<<<<

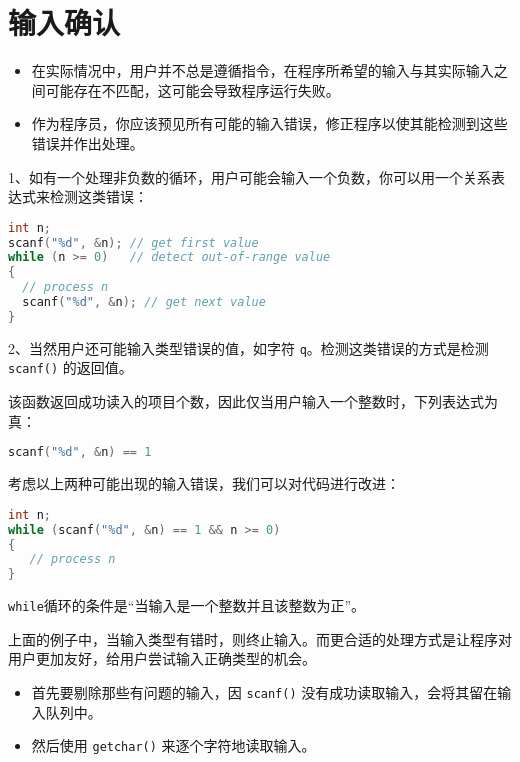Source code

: \section{输入确认}
\begin{frame}[fragile]\ft{\secname}
\begin{itemize}
\item
在实际情况中，用户并不总是遵循指令，在程序所希望的输入与其实际输入之间可能存在不匹配，这可能会导致程序运行失败。\\[0.1in]
\item
作为程序员，你应该预见所有可能的输入错误，修正程序以使其能检测到这些错误并作出处理。
\end{itemize}
\end{frame}

\begin{frame}[fragile]\ft{\secname}
1、如有一个处理非负数的循环，用户可能会输入一个负数，你可以用一个关系表达式来检测这类错误：
\begin{lstlisting}[language=c]
int n;
scanf("%d", &n); // get first value
while (n >= 0)   // detect out-of-range value
{
  // process n
  scanf("%d", &n); // get next value
}
\end{lstlisting}
\end{frame}

\begin{frame}[fragile]\ft{\secname}
2、当然用户还可能输入类型错误的值，如字符 \lstinline|q|。检测这类错误的方式是检测 \lstinline|scanf()| 的返回值。 \vspace{0.1in}

该函数返回成功读入的项目个数，因此仅当用户输入一个整数时，下列表达式为真：
\begin{lstlisting}[language=c]
scanf("%d", &n) == 1
\end{lstlisting}
\end{frame}

\begin{frame}[fragile]\ft{\secname}
考虑以上两种可能出现的输入错误，我们可以对代码进行改进：
\begin{lstlisting}[language=c]
int n;
while (scanf("%d", &n) == 1 && n >= 0) 
{
   // process n 
}
\end{lstlisting}
\lstinline|while|循环的条件是“当输入是一个整数并且该整数为正”。
\end{frame}

\begin{frame}[fragile]\ft{\secname}
上面的例子中，当输入类型有错时，则终止输入。而更合适的处理方式是让程序对用户更加友好，给用户尝试输入正确类型的机会。\vspace{.1in}

\begin{itemize}
\item 首先要剔除那些有问题的输入，因 \lstinline|scanf()| 没有成功读取输入，会将其留在输入队列中。\\[0.1in]
\item 然后使用 \lstinline|getchar()| 来逐个字符地读取输入。
\end{itemize}

\end{frame}

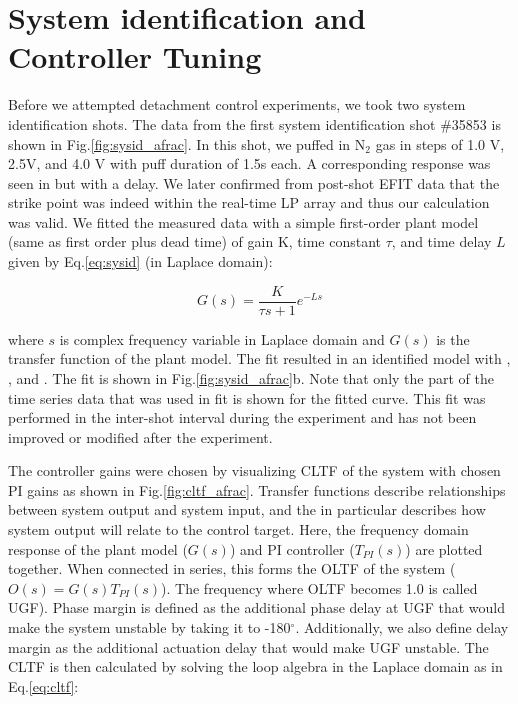 








\section{System identification and Controller Tuning}
\label{sec:sysid}







Before we attempted detachment control experiments, we took two system identification shots.
The data from the first system identification shot \#35853 is shown in Fig.\ref{fig:sysid_afrac}.
In this shot, we puffed in N$_2$ gas in steps of 1.0 V, 2.5V, and 4.0 V with puff duration of 1.5s each.
A corresponding response was seen in \Afrac but with a delay.
We later confirmed from post-shot EFIT data that the strike point was indeed within the real-time \ac{LP} array and thus our \Afrac calculation was valid.
We fitted the measured data with a simple first-order plant model (same as first order plus dead time\cite{Eldon_2022_PPCF}) of gain K, time constant $\tau$, and time delay $L$ given by Eq.\ref{eq:sysid} (in Laplace domain):

\begin{equation}
 G(s) = \frac{K}{\tau s + 1}e^{-L s}
\label{eq:sysid}
\end{equation}

where $s$ is complex frequency variable in Laplace domain and $G(s)$ is the transfer function of the plant model.
The fit resulted in an identified model with \AfracK, \AfracTau, and \AfracL.
The fit is shown in Fig.\ref{fig:sysid_afrac}b.
Note that only the part of the time series data that was used in fit is shown for the fitted curve.
This fit was performed in the inter-shot interval during the experiment and has not been improved or modified after the experiment.

The controller gains were chosen by visualizing \ac{CLTF} of the system with chosen PI gains as shown in Fig.\ref{fig:cltf_afrac}.
Transfer functions describe relationships between system output and system input, and the  in particular describes how system output will relate to the control target. 
Here, the frequency domain response of the plant model ($G(s)$) and PI controller ($T_{PI}(s)$) are plotted together.
When connected in series, this forms the \ac{OLTF} of the system ($O(s) = G(s) T_{PI}(s)$).
The frequency where \ac{OLTF} becomes 1.0 is called \ac{UGF}).
Phase margin is defined as the additional phase delay at \ac{UGF} that would make the system unstable by taking it to -180$^\circ$.
Additionally, we also define delay margin as the additional actuation delay that would make \ac{UGF} unstable.
The \ac{CLTF} is then calculated by solving the loop algebra in the Laplace domain as in Eq.\ref{eq:cltf}:

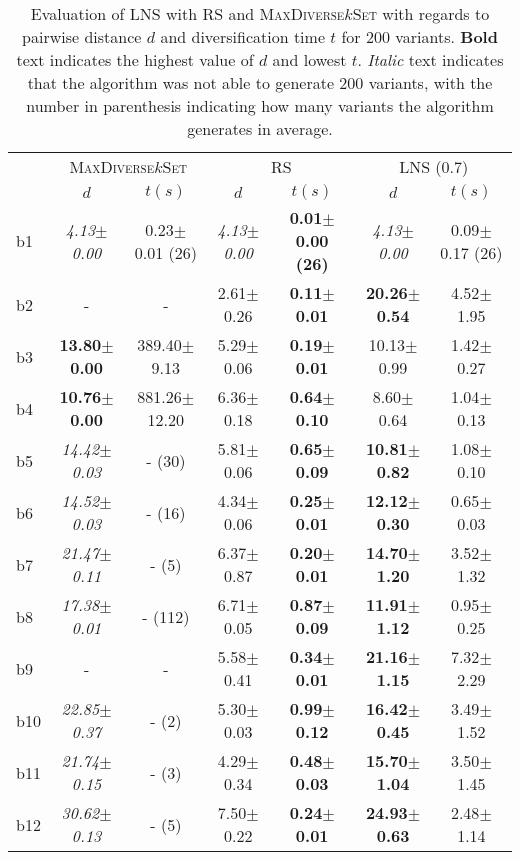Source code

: \begin{longtable}{|l|c|c|c|c|c|c|}
\caption{\label{tab:dist_max_rs_lns} Evaluation of \ac{LNS} with \ac{RS} and \textsc{MaxDiverse$k$Set}
		with regards to pairwise distance $d$ and diversification time $t$ for 200 variants. \textbf{Bold} text indicates the highest value of $d$
		and lowest $t$. \textit{Italic} text indicates that the algorithm was not able to generate
		200 variants, with the number in parenthesis indicating how many variants the algorithm generates in average.}\\
\hline
&\multicolumn{2}{c|}{\textsc{MaxDiverse$k$Set}}&\multicolumn{2}{c|}{{RS}}&\multicolumn{2}{c|}{LNS (0.7)}\\
\cline{2-7}
&$d$&$t(s)$&$d$&$t(s)$&$d$&$t(s)$\\
\hline
b1&\textit{4.13$\pm$0.00} & 0.23$\pm$0.01 (26)&\textit{4.13$\pm$0.00} & \textbf{0.01$\pm$0.00 (26)}&\textit{4.13$\pm$0.00} & 0.09$\pm$0.17 (26)
\\
b2&- & -&2.61$\pm$0.26 & \textbf{0.11$\pm$0.01}&\textbf{20.26$\pm$0.54} & 4.52$\pm$1.95
\\
b3&\textbf{13.80$\pm$0.00} & 389.40$\pm$9.13&5.29$\pm$0.06 & \textbf{0.19$\pm$0.01}&10.13$\pm$0.99 & 1.42$\pm$0.27
\\
b4&\textbf{10.76$\pm$0.00} & 881.26$\pm$12.20&6.36$\pm$0.18 & \textbf{0.64$\pm$0.10}&8.60$\pm$0.64 & 1.04$\pm$0.13
\\
b5&\textit{14.42$\pm$0.03} & - (30)&5.81$\pm$0.06 & \textbf{0.65$\pm$0.09}&\textbf{10.81$\pm$0.82} & 1.08$\pm$0.10
\\
b6&\textit{14.52$\pm$0.03} & - (16)&4.34$\pm$0.06 & \textbf{0.25$\pm$0.01}&\textbf{12.12$\pm$0.30} & 0.65$\pm$0.03
\\
b7&\textit{21.47$\pm$0.11} & - (5)&6.37$\pm$0.87 & \textbf{0.20$\pm$0.01}&\textbf{14.70$\pm$1.20} & 3.52$\pm$1.32
\\
b8&\textit{17.38$\pm$0.01} & - (112)&6.71$\pm$0.05 & \textbf{0.87$\pm$0.09}&\textbf{11.91$\pm$1.12} & 0.95$\pm$0.25
\\
b9&- & -&5.58$\pm$0.41 & \textbf{0.34$\pm$0.01}&\textbf{21.16$\pm$1.15} & 7.32$\pm$2.29
\\
b10&\textit{22.85$\pm$0.37} & - (2)&5.30$\pm$0.03 & \textbf{0.99$\pm$0.12}&\textbf{16.42$\pm$0.45} & 3.49$\pm$1.52
\\
b11&\textit{21.74$\pm$0.15} & - (3)&4.29$\pm$0.34 & \textbf{0.48$\pm$0.03}&\textbf{15.70$\pm$1.04} & 3.50$\pm$1.45
\\
b12&\textit{30.62$\pm$0.13} & - (5)&7.50$\pm$0.22 & \textbf{0.24$\pm$0.01}&\textbf{24.93$\pm$0.63} & 2.48$\pm$1.14

\end{longtable}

>>>>

* WHAT YOU SHOULD DO *
Search the material above for the string "longtable". Show every line that holds it.

* SOLVED EXERCISE *
: \begin{longtable}{|l|c|c|c|c|c|c|}
\end{longtable}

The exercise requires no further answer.